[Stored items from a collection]
# # # # #

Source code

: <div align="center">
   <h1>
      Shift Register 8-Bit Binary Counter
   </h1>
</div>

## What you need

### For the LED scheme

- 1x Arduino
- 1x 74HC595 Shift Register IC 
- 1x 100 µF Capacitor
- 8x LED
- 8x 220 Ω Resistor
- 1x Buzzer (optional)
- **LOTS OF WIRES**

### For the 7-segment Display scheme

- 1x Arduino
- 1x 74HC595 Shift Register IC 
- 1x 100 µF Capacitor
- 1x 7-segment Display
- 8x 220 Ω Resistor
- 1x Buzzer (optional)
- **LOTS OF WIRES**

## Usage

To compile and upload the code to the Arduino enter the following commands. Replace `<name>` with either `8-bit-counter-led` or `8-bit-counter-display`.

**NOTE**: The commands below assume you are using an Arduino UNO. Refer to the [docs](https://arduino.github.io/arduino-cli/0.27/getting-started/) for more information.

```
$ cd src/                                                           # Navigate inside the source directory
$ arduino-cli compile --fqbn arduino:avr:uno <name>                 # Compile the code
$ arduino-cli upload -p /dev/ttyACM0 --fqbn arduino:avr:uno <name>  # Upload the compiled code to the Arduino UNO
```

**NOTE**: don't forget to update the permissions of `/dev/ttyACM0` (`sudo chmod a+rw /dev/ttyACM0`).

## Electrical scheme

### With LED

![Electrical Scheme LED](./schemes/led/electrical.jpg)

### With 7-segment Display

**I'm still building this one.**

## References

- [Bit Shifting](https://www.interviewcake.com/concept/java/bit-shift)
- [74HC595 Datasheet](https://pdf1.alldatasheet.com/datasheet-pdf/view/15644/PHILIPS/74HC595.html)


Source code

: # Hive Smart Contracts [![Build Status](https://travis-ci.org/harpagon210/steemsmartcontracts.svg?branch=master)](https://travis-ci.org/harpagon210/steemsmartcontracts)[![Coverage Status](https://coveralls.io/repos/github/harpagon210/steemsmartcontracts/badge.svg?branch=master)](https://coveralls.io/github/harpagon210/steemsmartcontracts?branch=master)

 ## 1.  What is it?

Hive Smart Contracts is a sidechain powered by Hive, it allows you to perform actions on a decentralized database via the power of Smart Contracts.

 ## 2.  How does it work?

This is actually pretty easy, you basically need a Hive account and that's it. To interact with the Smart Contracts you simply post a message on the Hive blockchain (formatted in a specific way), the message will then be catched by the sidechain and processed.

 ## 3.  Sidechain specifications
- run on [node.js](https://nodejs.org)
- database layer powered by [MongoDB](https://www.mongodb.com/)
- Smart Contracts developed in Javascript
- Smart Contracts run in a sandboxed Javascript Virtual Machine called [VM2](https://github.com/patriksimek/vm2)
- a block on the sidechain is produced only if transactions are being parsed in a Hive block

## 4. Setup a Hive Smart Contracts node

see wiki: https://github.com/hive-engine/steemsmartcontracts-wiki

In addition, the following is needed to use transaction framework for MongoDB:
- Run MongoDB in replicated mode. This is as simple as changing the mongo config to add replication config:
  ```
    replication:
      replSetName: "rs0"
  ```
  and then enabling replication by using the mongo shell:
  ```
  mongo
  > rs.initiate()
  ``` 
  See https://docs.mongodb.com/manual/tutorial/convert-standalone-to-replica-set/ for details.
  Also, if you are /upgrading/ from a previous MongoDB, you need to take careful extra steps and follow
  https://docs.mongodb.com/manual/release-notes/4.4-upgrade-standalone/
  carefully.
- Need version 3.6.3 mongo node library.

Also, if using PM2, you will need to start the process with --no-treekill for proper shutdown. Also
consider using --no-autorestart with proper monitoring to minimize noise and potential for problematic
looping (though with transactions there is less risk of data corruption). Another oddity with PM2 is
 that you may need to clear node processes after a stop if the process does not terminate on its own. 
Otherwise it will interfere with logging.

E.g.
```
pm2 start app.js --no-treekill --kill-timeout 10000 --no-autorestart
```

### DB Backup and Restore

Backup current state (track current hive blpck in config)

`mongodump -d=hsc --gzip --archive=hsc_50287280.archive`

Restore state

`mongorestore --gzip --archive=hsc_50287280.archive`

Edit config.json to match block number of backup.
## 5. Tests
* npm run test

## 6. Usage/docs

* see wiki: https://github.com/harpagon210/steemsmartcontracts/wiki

# # # # #

◆ **Problem requirements**
The lines above that hold the word "segment" need counting; write the count and nothing more.

◆ **Result for this exercise**
3